- Your task: Will you quote precisely the lines that run from the top of the material below to the line containing "If $M'$ were", both ends included?

- Data excerpts:
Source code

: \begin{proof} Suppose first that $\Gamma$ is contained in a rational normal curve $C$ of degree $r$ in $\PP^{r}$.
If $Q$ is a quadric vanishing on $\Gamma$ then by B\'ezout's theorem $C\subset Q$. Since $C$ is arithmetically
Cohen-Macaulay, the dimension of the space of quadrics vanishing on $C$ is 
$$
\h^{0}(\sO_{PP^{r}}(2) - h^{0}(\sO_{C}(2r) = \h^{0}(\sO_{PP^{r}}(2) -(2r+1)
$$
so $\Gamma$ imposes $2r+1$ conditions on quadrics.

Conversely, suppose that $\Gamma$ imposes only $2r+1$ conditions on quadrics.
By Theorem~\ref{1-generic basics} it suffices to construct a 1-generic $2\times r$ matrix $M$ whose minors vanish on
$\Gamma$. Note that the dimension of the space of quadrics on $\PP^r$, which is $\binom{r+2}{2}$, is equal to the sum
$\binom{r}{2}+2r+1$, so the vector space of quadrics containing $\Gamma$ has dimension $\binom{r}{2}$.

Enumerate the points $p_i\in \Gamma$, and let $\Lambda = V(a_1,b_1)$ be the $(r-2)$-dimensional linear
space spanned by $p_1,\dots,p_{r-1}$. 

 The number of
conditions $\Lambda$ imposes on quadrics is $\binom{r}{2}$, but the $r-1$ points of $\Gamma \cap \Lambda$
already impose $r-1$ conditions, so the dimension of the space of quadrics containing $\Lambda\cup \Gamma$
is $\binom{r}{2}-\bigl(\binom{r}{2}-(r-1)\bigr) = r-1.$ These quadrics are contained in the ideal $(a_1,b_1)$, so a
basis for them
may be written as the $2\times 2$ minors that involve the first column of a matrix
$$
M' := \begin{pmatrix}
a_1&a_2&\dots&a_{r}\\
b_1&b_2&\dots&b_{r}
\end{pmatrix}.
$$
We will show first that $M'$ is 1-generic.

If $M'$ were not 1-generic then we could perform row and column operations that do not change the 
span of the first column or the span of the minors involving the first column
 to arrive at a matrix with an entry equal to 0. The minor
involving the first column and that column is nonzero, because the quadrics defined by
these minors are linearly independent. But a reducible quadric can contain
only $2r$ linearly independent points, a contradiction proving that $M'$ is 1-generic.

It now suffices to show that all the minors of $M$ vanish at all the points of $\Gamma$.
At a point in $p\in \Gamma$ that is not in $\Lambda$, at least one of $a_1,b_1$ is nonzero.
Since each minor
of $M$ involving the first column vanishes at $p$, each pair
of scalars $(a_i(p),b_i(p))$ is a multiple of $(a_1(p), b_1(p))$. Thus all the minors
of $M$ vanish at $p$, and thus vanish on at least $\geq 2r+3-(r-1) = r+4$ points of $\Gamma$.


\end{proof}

- Completed task:
Source code

: \begin{proof} Suppose first that $\Gamma$ is contained in a rational normal curve $C$ of degree $r$ in $\PP^{r}$.
If $Q$ is a quadric vanishing on $\Gamma$ then by B\'ezout's theorem $C\subset Q$. Since $C$ is arithmetically
Cohen-Macaulay, the dimension of the space of quadrics vanishing on $C$ is 
$$
\h^{0}(\sO_{PP^{r}}(2) - h^{0}(\sO_{C}(2r) = \h^{0}(\sO_{PP^{r}}(2) -(2r+1)
$$
so $\Gamma$ imposes $2r+1$ conditions on quadrics.

Conversely, suppose that $\Gamma$ imposes only $2r+1$ conditions on quadrics.
By Theorem~\ref{1-generic basics} it suffices to construct a 1-generic $2\times r$ matrix $M$ whose minors vanish on
$\Gamma$. Note that the dimension of the space of quadrics on $\PP^r$, which is $\binom{r+2}{2}$, is equal to the sum
$\binom{r}{2}+2r+1$, so the vector space of quadrics containing $\Gamma$ has dimension $\binom{r}{2}$.

Enumerate the points $p_i\in \Gamma$, and let $\Lambda = V(a_1,b_1)$ be the $(r-2)$-dimensional linear
space spanned by $p_1,\dots,p_{r-1}$. 

 The number of
conditions $\Lambda$ imposes on quadrics is $\binom{r}{2}$, but the $r-1$ points of $\Gamma \cap \Lambda$
already impose $r-1$ conditions, so the dimension of the space of quadrics containing $\Lambda\cup \Gamma$
is $\binom{r}{2}-\bigl(\binom{r}{2}-(r-1)\bigr) = r-1.$ These quadrics are contained in the ideal $(a_1,b_1)$, so a
basis for them
may be written as the $2\times 2$ minors that involve the first column of a matrix
$$
M' := \begin{pmatrix}
a_1&a_2&\dots&a_{r}\\
b_1&b_2&\dots&b_{r}
\end{pmatrix}.
$$
We will show first that $M'$ is 1-generic.

If $M'$ were not 1-generic then we could perform row and column operations that do not change the 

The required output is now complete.